Directions ▸ As an exercise, transcribe the data below in full and exactly, omitting pictures.

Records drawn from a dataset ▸
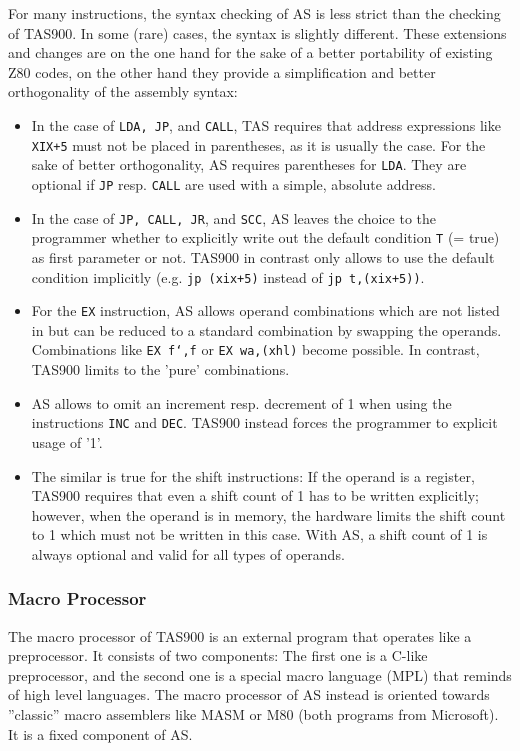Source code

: \documentclass[12pt,twoside]{report}
\newcommand{\tty}[1]{{\tt #1}}
\begin{document}
For many instructions, the syntax checking of AS is less strict than
the checking of TAS900.  In some (rare) cases, the syntax is slightly
different.  These extensions and changes are on the one hand for the
sake of a better portability of existing Z80 codes, on the other hand
they provide a simplification and better orthogonality of the
assembly syntax:
\begin{itemize}
\item{In the case of \tty{LDA, JP}, and \tty{CALL}, TAS requires that address
      expressions like \tty{XIX+5} must not be placed in parentheses, as it
      is usually the case.  For the sake of better orthogonality, AS
      requires parentheses for \tty{LDA}.  They are optional if \tty{JP} resp.
      \tty{CALL} are used with a simple, absolute address.}
\item{In the case of \tty{JP, CALL, JR}, and \tty{SCC}, AS leaves the choice to the
      programmer whether to explicitly write out the default condition
      \tty{T} (= true) as first parameter or not.  TAS900 in contrast only
      allows to use the default condition implicitly (e.g. \tty{jp (xix+5)}
      instead of \tty{jp t,(xix+5))}.}
\item{For the \tty{EX} instruction, AS allows operand combinations which are
      not listed in \cite{Tosh900} but can be reduced to a standard
      combination by swapping the operands.  Combinations like \tty{EX f`,f}
      or \tty{EX wa,(xhl)} become possible.  In contrast, TAS900 limits to
      the 'pure' combinations.}
\item{AS allows to omit an increment resp. decrement of 1 when using the
      instructions \tty{INC} and \tty{DEC}.  TAS900 instead forces the programmer to
      explicit usage of '1'.}
\item{The similar is true for the shift instructions: If the operand is
      a register, TAS900 requires that even a shift count of 1 has to
      be written explicitly; however, when the operand is in memory,
      the hardware limits the shift count to 1 which must not be written
      in this case.  With AS, a shift count of 1 is always optional and
      valid for all types of operands.}
\end{itemize}

\subsubsection{Macro Processor}

The macro processor of TAS900 is an external program that operates
like a preprocessor.  It consists of two components: The first one is
a C-like preprocessor, and the second one is a special macro language
(MPL) that reminds of high level languages.  The macro processor of
AS instead is oriented towards ''classic'' macro assemblers like MASM
or M80 (both programs from Microsoft).  It is a fixed component of
AS.
\end{document}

Task solution ▸
Source code

: \documentclass[12pt,twoside]{report}
\newcommand{\tty}[1]{{\tt #1}}
\begin{document}
For many instructions, the syntax checking of AS is less strict than
the checking of TAS900.  In some (rare) cases, the syntax is slightly
different.  These extensions and changes are on the one hand for the
sake of a better portability of existing Z80 codes, on the other hand
they provide a simplification and better orthogonality of the
assembly syntax:
\begin{itemize}
\item{In the case of \tty{LDA, JP}, and \tty{CALL}, TAS requires that address
      expressions like \tty{XIX+5} must not be placed in parentheses, as it
      is usually the case.  For the sake of better orthogonality, AS
      requires parentheses for \tty{LDA}.  They are optional if \tty{JP} resp.
      \tty{CALL} are used with a simple, absolute address.}
\item{In the case of \tty{JP, CALL, JR}, and \tty{SCC}, AS leaves the choice to the
      programmer whether to explicitly write out the default condition
      \tty{T} (= true) as first parameter or not.  TAS900 in contrast only
      allows to use the default condition implicitly (e.g. \tty{jp (xix+5)}
      instead of \tty{jp t,(xix+5))}.}
\item{For the \tty{EX} instruction, AS allows operand combinations which are
      not listed in \cite{Tosh900} but can be reduced to a standard
      combination by swapping the operands.  Combinations like \tty{EX f`,f}
      or \tty{EX wa,(xhl)} become possible.  In contrast, TAS900 limits to
      the 'pure' combinations.}
\item{AS allows to omit an increment resp. decrement of 1 when using the
      instructions \tty{INC} and \tty{DEC}.  TAS900 instead forces the programmer to
      explicit usage of '1'.}
\item{The similar is true for the shift instructions: If the operand is
      a register, TAS900 requires that even a shift count of 1 has to
      be written explicitly; however, when the operand is in memory,
      the hardware limits the shift count to 1 which must not be written
      in this case.  With AS, a shift count of 1 is always optional and
      valid for all types of operands.}
\end{itemize}

\subsubsection{Macro Processor}

The macro processor of TAS900 is an external program that operates
like a preprocessor.  It consists of two components: The first one is
a C-like preprocessor, and the second one is a special macro language
(MPL) that reminds of high level languages.  The macro processor of
AS instead is oriented towards ''classic'' macro assemblers like MASM
or M80 (both programs from Microsoft).  It is a fixed component of
AS.
\end{document}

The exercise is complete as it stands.